Ein italienischer Default würde aber für das europäische Bankensystem so große Schockwellen auslösen, dass das Überleben der gesamten Eurozone in Frage stünde. Italien hat also im Vergleich zu Griechenland viel mehr Erpressungspotenzial und die italienische Regierung weiß das.
Viel wahrscheinlicher ist daher Variante 2: Die Eurozone toleriert eine nach außen als temporär verkaufte Aufweichung der Defizitregeln mit der Begründung, dass außergewöhnliche Marktgegebenheiten vorlägen und vollzieht mit der Unterstützung Frankreichs, das ebenfalls schon ein Haushaltsdefizit von knapp 3% des BIP in 2017 aufweist, insgesamt einen Schwenk weg von der "von Deutschland oktroyierten Sparpolitik". Da Italien auf Dauer nicht um 3 Prozent höhere Zinsen als Deutschland stemmen kann, werden Kaufprogramme oder Garantien für italienische Staatsanleihen aufgelegt.
De facto entspricht dies dann endgültig der Vergemeinschaftung der Staatsschulden in der Eurozone. Den wenigen Zweiflern, die das noch als unanständig empfinden, wird der Narrativ entgegengehalten, dass eine gemeinsame europäische Fiskalpolitik in einer Währungsunion früher oder später ohnehin zwingend sei und dass man angesichts des Wiederaufkeimens nationalistischer Tendenzen auf dem Weg zu einer starken europäischen Wirtschafts- und Währungsunion jetzt nicht auf halbem Weg stehenbleiben dürfe.
Was hat das alles mit Gold zu tun? In beiden Varianten wird die Illusion, dass deutsche Bundesanleihen eine von den Problemen der Eurozone isolierte Insel der Seligen sein können, wie eine Seifenblase zerplatzen. In Variante 1 würde die Eurozone wahrscheinlich zersprengt mit unabsehbaren Konsequenzen für Finanzinstitutionen und Staatsschulden. In Variante 2 wären deutsche Staatsanleihen nicht mehr wert als die aller anderen Mitglieder der Eurozone.

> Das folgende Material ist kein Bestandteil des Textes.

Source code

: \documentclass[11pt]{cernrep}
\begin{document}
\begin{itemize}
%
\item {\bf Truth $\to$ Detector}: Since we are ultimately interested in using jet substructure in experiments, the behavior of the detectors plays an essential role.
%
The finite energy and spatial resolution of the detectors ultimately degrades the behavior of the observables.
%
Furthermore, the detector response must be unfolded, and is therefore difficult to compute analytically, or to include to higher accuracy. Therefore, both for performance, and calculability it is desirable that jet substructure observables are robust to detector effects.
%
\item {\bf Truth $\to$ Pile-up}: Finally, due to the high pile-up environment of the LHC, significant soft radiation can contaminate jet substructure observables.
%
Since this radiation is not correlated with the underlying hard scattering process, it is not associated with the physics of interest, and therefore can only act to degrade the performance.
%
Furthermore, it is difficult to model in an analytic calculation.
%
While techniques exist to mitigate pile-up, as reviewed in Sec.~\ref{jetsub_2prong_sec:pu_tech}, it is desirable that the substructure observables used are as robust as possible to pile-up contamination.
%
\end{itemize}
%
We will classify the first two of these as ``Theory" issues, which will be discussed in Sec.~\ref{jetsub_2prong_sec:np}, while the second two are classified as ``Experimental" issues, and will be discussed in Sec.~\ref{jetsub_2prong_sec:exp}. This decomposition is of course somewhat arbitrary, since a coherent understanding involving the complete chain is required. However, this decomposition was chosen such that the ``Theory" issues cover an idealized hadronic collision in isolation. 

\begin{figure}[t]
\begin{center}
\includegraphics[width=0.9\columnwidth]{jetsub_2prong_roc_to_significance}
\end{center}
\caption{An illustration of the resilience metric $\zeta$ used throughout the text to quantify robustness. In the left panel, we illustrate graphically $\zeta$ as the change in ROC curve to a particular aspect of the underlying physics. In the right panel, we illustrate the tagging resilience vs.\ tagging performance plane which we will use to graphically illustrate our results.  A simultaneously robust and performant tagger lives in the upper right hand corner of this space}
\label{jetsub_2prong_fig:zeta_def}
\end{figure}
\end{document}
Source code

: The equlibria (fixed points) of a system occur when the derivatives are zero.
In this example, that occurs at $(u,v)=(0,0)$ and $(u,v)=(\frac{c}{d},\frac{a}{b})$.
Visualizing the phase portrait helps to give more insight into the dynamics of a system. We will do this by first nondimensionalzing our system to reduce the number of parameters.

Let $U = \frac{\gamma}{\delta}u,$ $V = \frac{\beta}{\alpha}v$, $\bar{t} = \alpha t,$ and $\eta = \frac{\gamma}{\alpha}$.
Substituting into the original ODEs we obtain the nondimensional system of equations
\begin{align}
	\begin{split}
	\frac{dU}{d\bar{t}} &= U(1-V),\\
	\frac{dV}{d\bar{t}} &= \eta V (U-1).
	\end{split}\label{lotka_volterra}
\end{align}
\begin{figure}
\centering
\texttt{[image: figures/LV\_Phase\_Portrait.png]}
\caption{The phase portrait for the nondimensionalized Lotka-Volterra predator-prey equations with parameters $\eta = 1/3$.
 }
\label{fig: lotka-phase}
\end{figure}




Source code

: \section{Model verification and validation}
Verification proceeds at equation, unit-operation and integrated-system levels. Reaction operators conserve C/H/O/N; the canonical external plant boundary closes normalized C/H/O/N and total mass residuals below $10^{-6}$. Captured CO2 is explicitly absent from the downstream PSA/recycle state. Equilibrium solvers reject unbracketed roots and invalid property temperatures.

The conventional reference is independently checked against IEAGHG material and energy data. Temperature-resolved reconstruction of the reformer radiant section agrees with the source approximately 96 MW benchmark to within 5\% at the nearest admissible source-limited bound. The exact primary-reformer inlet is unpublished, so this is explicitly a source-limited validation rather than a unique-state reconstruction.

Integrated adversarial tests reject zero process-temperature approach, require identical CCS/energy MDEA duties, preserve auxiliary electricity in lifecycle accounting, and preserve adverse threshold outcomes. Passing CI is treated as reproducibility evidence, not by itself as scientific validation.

Rettungsprogramme und Garantien und die damit implizit angehäufte Staatsverschuldung würden die deutschen Staatsfinanzen schnell überfordern, vor allem dann, wenn die Eurozone vom Ausland insgesamt nicht mehr mit Samthandschuhen angefaßt wird. Dass ein Staat, der Teil einer Währungsunion ist, die als Ganzes große Problematiken aufweist, das Privileg genoß, die geringsten Zinsen auf seine Staatsschulden auf dem ganzen Erdball zu zahlen, wird einem in einigen Jahren nicht anders vorkommen, als ein Traum aus vergangenen Zeiten. Deutsche Staatsanleihen und der Euro werden sich nicht dauerhaft als ein sicherer Hafen gegenüber Gold aufspielen können.